# Simple Text-to-Image Diffusion Demo
This notebook shows a tiny diffusion pipeline for text-to-image using the provided shape sketches. I keep the comments short and simple.


## Install and Imports
I install the basic libraries and bring the imports I need for tensors, plotting, and loading the dataset.


In [None]:
# If your runtime misses these libraries, run this cell once.
# In many university labs this is enough to get numpy, torch, and plotting tools.
!pip install -q numpy torch torchvision matplotlib tqdm


In [None]:
import math
import random
from typing import List

import numpy as np
import torch
from torch import nn
from torch.utils.data import Dataset, DataLoader
from torchvision.utils import make_grid
import matplotlib.pyplot as plt
from tqdm.auto import tqdm

device = torch.device("cuda" if torch.cuda.is_available() else "cpu")
print("Using device:", device)


## Data loading and prep
I load the tiny shape dataset (circle, square, triangle) and pair each image with a simple text prompt. I resize/normalize to a small square so training stays fast.


In [None]:
class ShapeTextDataset(Dataset):
    def __init__(self, data_dir="data", img_size=32):
        self.samples = []
        prompt_map = {
            "circle": "a simple black circle on white",
            "square": "a simple black square on white",
            "triangle": "a simple black triangle on white",
        }
        for name in ["circle", "square", "triangle"]:
            imgs = np.load(f"{data_dir}/{name}.npy")  # expected shape (N,H,W) or (N,H,W,1)
            if imgs.ndim == 4:
                imgs = imgs[..., 0]
            # ensure float32 and simple resize via numpy slicing if bigger than target
            imgs = imgs.astype(np.float32)
            # basic center crop/resize: pick middle square then resize with torch later
            self.samples.extend([(img, prompt_map[name]) for img in imgs])
        self.img_size = img_size

    def __len__(self):
        return len(self.samples)

    def __getitem__(self, idx):
        img, prompt = self.samples[idx]
        img = torch.tensor(img)
        # add channel dim and simple resize via interpolation
        if img.ndim == 2:
            img = img.unsqueeze(0)
        img = img.unsqueeze(0) if img.ndim == 2 else img
        img = torch.nn.functional.interpolate(img.unsqueeze(0), size=(self.img_size, self.img_size), mode="bilinear", align_corners=False).squeeze(0)
        img = (img / 255.0) * 2 - 1  # scale to [-1,1]
        return img, prompt

def get_dataloader(batch_size=32, img_size=32):
    dataset = ShapeTextDataset(img_size=img_size)
    return DataLoader(dataset, batch_size=batch_size, shuffle=True)

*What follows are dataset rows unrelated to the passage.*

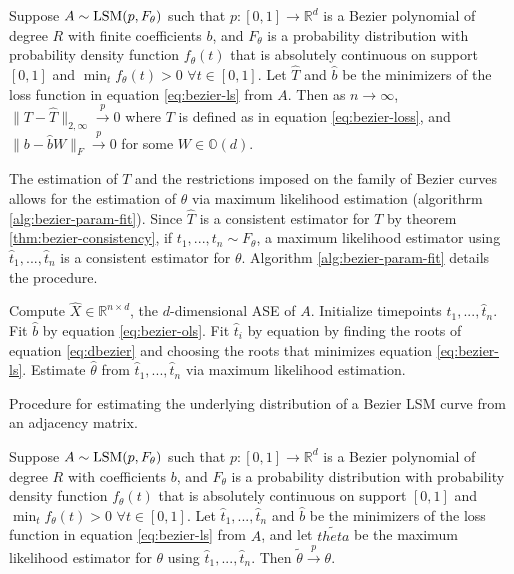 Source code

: \documentclass[12pt]{article}
\begin{document}
\begin{theorem}
\label{thm:bezier-consistency}
Suppose $A \sim \mathrm{LSM}(p, F_\theta)$ such that $p : [0, 1] \to \mathbb{R}^d$ is a Bezier polynomial of degree $R$ with finite coefficients $b$, and $F_\theta$ is a probability distribution with probability density function $f_\theta(t)$ that is absolutely continuous on support $[0, 1]$ and $\min_t f_\theta(t) > 0$ $\forall t \in [0, 1]$. 
Let $\hat{T}$ and $\hat{b}$ be the minimizers of the loss function in equation \ref{eq:bezier-ls} from $A$. 
Then as $n \to \infty$, $\|T - \hat{T}\|_{2, \infty} \stackrel{p}{\to} 0$ where $T$ is defined as in equation \ref{eq:bezier-loss}, and $\|b - \hat{b} W \|_F \stackrel{p}{\to} 0$ for some $W \in \mathbb{O}(d)$.
\end{theorem}

The estimation of \(T\) and the restrictions imposed on the family of
Bezier curves allows for the estimation of \(\theta\) via maximum
likelihood estimation (algorithrm \ref{alg:bezier-param-fit}). Since
\(\hat{T}\) is a consistent estimator for \(T\) by theorem
\ref{thm:bezier-consistency}, if \(t_1, ..., t_n \sim F_\theta\), a
maximum likelihood estimator using \(\hat{t}_1, ..., \hat{t}_n\) is a
consistent estimator for \(\theta\). Algorithm
\ref{alg:bezier-param-fit} details the procedure.

\begin{algorithm}[H]
\label{alg:bezier-param-fit}
\DontPrintSemicolon
\SetAlgoLined
{}
Compute $\hat{X} \in \mathbb{R}^{n \times d}$, the $d$-dimensional ASE of $A$.\;
Initialize timepoints $\hat{t}_1, ..., \hat{t}_n$.\;
 {
  Fit $\hat{b}$ by equation \ref{eq:bezier-ols}.\;
   {
    Fit $\hat{t}_i$ by equation by finding the roots of equation \ref{eq:dbezier} and choosing the roots that minimizes equation \ref{eq:bezier-ls}.\;
  }
}
Estimate $\hat{\theta}$ from $\hat{t}_1, ..., \hat{t}_n$ via maximum likelihood estimation.\; 
\caption{Procedure for estimating the underlying distribution of a Bezier LSM curve from an adjacency matrix.}
\end{algorithm}

\begin{theorem}
\label{thm:theta-consistency}
Suppose $A \sim \mathrm{LSM}(p, F_\theta)$ such that $p : [0, 1] \to \mathbb{R}^d$ is a Bezier polynomial of degree $R$ with coefficients $b$, and $F_\theta$ is a probability distribution with probability density function $f_\theta(t)$ that is absolutely continuous on support $[0, 1]$ and $\min_t f_\theta(t) > 0$ $\forall t \in [0, 1]$. 
Let $\hat{t}_1, ..., \hat{t}_n$ and $\hat{b}$ be the minimizers of the loss function in equation \ref{eq:bezier-ls} from $A$, and let $\tilde{theta}$ be the maximum likelihood estimator for $\theta$ using $\hat{t}_1, ..., \hat{t}_n$. 
Then $\tilde{\theta} \stackrel{p}{\to} \theta$. 
\end{theorem}
\end{document}
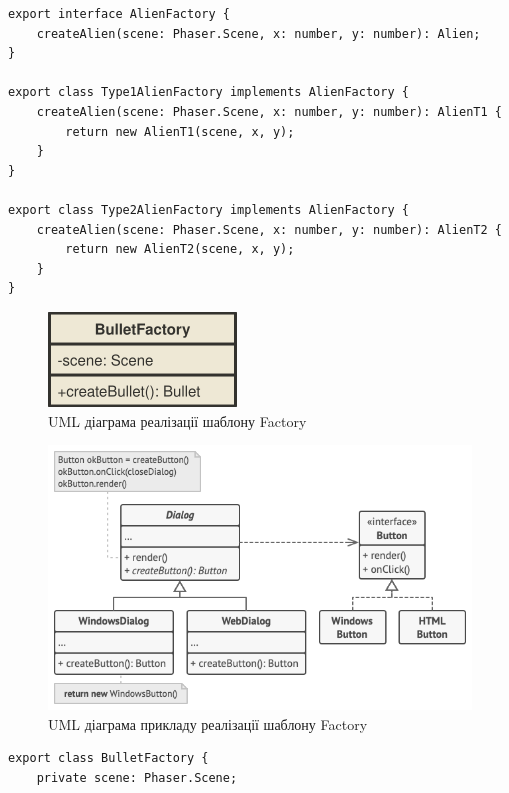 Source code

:\documentclass[oneside,14pt]{extarticle}
\begin{document}
\begin{normalsize}
	\begin{small}
		\begin{lstlisting}
export interface AlienFactory {
	createAlien(scene: Phaser.Scene, x: number, y: number): Alien;
}

export class Type1AlienFactory implements AlienFactory {
	createAlien(scene: Phaser.Scene, x: number, y: number): AlienT1 {
		return new AlienT1(scene, x, y);
	}
}

export class Type2AlienFactory implements AlienFactory {
	createAlien(scene: Phaser.Scene, x: number, y: number): AlienT2 {
		return new AlienT2(scene, x, y);
	}
}
		\end{lstlisting}
	\end{small}
	
	\begin{figure}[H]
		\centering
		\includegraphics[]{factory}
		\caption{UML діаграма реалізації шаблону Factory}
	\end{figure}
	
		\begin{figure}[H]
		\centering
		\includegraphics[width=\textwidth]{factory-ex}
		\caption{UML діаграма прикладу реалізації шаблону Factory}
	\end{figure}
	
	\begin{small}
		\begin{lstlisting}
export class BulletFactory {
	private scene: Phaser.Scene;
	

\end{lstlisting}
\end{small}
\end{normalsize}
\end{document}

dataloader = get_dataloader(batch_size=16, img_size=32)
print("Total samples:", len(dataloader.dataset))


## Quick look at data
I plot a few samples to make sure the loader works and the prompts line up with the sketches.


In [None]:
imgs, prompts = next(iter(dataloader))
fig, axes = plt.subplots(1, 6, figsize=(12, 2))
for i in range(6):
    ax = axes[i]
    ax.imshow(((imgs[i].squeeze() + 1) / 2).clamp(0,1), cmap="gray")
    ax.set_title(prompts[i][:10] + "...")
    ax.axis("off")
plt.tight_layout()
plt.show()


## Diffusion helpers
I set up the beta schedule, sinusoidal time embeddings, and helper functions for the forward diffusion process.


In [None]:
def cosine_beta_schedule(timesteps, s=0.008):
    steps = timesteps + 1
    x = torch.linspace(0, timesteps, steps)
    alphas_cumprod = torch.cos(((x / timesteps) + s) / (1 + s) * math.pi * 0.5) ** 2
    alphas_cumprod = alphas_cumprod / alphas_cumprod[0]
    betas = 1 - (alphas_cumprod[1:] / alphas_cumprod[:-1])
    return torch.clip(betas, 0.0001, 0.9999)

T = 200
betas = cosine_beta_schedule(T)
alphas = 1.0 - betas
alpha_cum = torch.cumprod(alphas, dim=0)


def extract(a, t, x_shape):
    b, *_ = t.shape
    out = a.gather(-1, t.cpu()).float().to(t.device)
    return out.reshape(b, *((1,) * (len(x_shape) - 1)))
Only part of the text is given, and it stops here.